[Stored records]
>>>

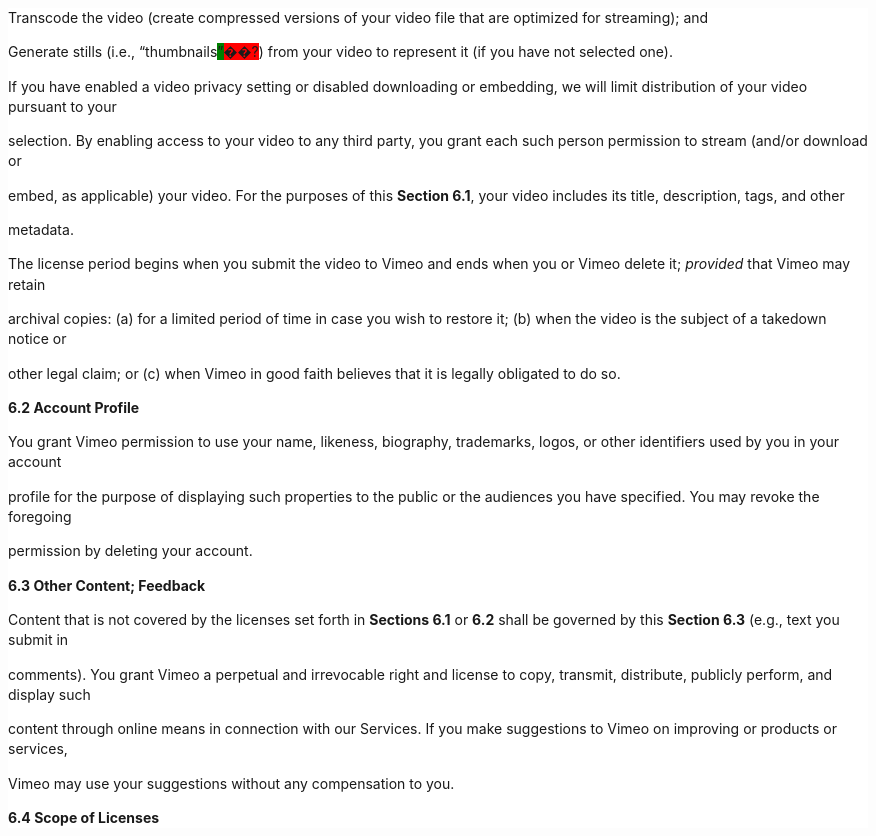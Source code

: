 
Transcode the video (create compressed versions of your video file that are optimized for streaming); and


Generate stills (i.e., “thumbnails<span style="background-color: green;">”</span><span style="background-color: red;">��?</span>) from your video to represent it (if you have not selected one).


If you have enabled a video privacy setting or disabled downloading or embedding, we will limit distribution of your video pursuant to your


selection. By enabling access to your video to any third party, you grant each such person permission to stream (and/or download or


embed, as applicable) your video. For the purposes of this **Section 6.1**, your video includes its title, description, tags, and other


metadata.


The license period begins when you submit the video to Vimeo and ends when you or Vimeo delete it; *provided* that Vimeo may retain


archival copies: (a) for a limited period of time in case you wish to restore it; (b) when the video is the subject of a takedown notice or


other legal claim; or (c) when Vimeo in good faith believes that it is legally obligated to do so.


**6.2 Account Profile**


You grant Vimeo permission to use your name, likeness, biography, trademarks, logos, or other identifiers used by you in your account


profile for the purpose of displaying such properties to the public or the audiences you have specified. You may revoke the foregoing


permission by deleting your account.


**6.3 Other Content; Feedback**


Content that is not covered by the licenses set forth in **Sections 6.1** or **6.2** shall be governed by this **Section 6.3** (e.g., text you submit in


comments). You grant Vimeo a perpetual and irrevocable right and license to copy, transmit, distribute, publicly perform, and display such


content through online means in connection with our Services. If you make suggestions to Vimeo on improving or products or services,


Vimeo may use your suggestions without any compensation to you.


**6.4 Scope of Licenses**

<<<

DIRECTIONS FOR THIS TASK: Would you reproduce the lines above, from the very first through the line containing "Transcode the video", exactly and without the pictures?

EXERCISE ANSWER:
Source code

: 
Transcode the video (create compressed versions of your video file that are optimized for streaming); and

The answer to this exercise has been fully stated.